"""

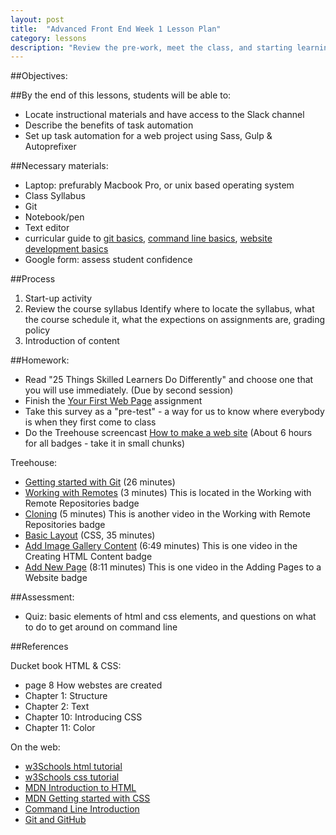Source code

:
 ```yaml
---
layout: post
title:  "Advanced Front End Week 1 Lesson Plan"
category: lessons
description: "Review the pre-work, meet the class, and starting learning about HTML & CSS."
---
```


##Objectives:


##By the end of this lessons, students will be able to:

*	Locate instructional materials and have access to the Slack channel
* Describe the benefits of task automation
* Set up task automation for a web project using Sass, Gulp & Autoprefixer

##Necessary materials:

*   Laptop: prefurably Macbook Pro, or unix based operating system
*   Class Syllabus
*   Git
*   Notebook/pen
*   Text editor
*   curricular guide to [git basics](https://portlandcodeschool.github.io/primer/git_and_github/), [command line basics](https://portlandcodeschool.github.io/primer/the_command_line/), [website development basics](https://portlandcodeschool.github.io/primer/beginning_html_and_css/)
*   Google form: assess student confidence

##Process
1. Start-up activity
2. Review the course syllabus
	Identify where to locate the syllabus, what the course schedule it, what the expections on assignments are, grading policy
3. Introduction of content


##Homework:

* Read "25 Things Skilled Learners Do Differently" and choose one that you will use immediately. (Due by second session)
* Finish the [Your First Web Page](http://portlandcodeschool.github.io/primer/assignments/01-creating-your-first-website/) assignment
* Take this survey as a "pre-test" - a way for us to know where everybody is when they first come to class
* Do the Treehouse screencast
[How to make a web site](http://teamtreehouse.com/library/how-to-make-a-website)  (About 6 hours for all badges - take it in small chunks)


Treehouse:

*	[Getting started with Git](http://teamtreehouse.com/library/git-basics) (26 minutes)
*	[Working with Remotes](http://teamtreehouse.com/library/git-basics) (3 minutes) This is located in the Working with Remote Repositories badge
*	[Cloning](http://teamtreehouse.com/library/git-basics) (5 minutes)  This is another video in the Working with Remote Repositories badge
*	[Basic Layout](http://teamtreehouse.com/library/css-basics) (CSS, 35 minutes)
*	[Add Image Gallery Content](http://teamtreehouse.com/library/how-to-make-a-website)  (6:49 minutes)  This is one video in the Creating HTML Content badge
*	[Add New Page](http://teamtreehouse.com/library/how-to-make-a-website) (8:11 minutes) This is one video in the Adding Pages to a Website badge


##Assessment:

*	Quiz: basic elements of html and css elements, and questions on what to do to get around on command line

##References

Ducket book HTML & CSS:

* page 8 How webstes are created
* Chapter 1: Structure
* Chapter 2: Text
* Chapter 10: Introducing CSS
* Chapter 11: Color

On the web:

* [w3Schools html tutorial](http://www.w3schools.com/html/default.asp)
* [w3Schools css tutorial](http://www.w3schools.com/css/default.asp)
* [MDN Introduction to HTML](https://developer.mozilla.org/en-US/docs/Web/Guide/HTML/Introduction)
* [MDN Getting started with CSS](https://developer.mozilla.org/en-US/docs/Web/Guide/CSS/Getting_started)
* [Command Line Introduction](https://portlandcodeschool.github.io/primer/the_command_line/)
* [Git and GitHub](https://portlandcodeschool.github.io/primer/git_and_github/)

"""

## ASSIGNED TASK
What you return must be the lines above that run from the line with "curricular guide to" to the line with "Finish the [Your", inclusive, each copied exactly.

## TASK SOLUTION
*   curricular guide to [git basics](https://portlandcodeschool.github.io/primer/git_and_github/), [command line basics](https://portlandcodeschool.github.io/primer/the_command_line/), [website development basics](https://portlandcodeschool.github.io/primer/beginning_html_and_css/)
*   Google form: assess student confidence

##Process
1. Start-up activity
2. Review the course syllabus
	Identify where to locate the syllabus, what the course schedule it, what the expections on assignments are, grading policy
3. Introduction of content


##Homework:

* Read "25 Things Skilled Learners Do Differently" and choose one that you will use immediately. (Due by second session)
* Finish the [Your First Web Page](http://portlandcodeschool.github.io/primer/assignments/01-creating-your-first-website/) assignment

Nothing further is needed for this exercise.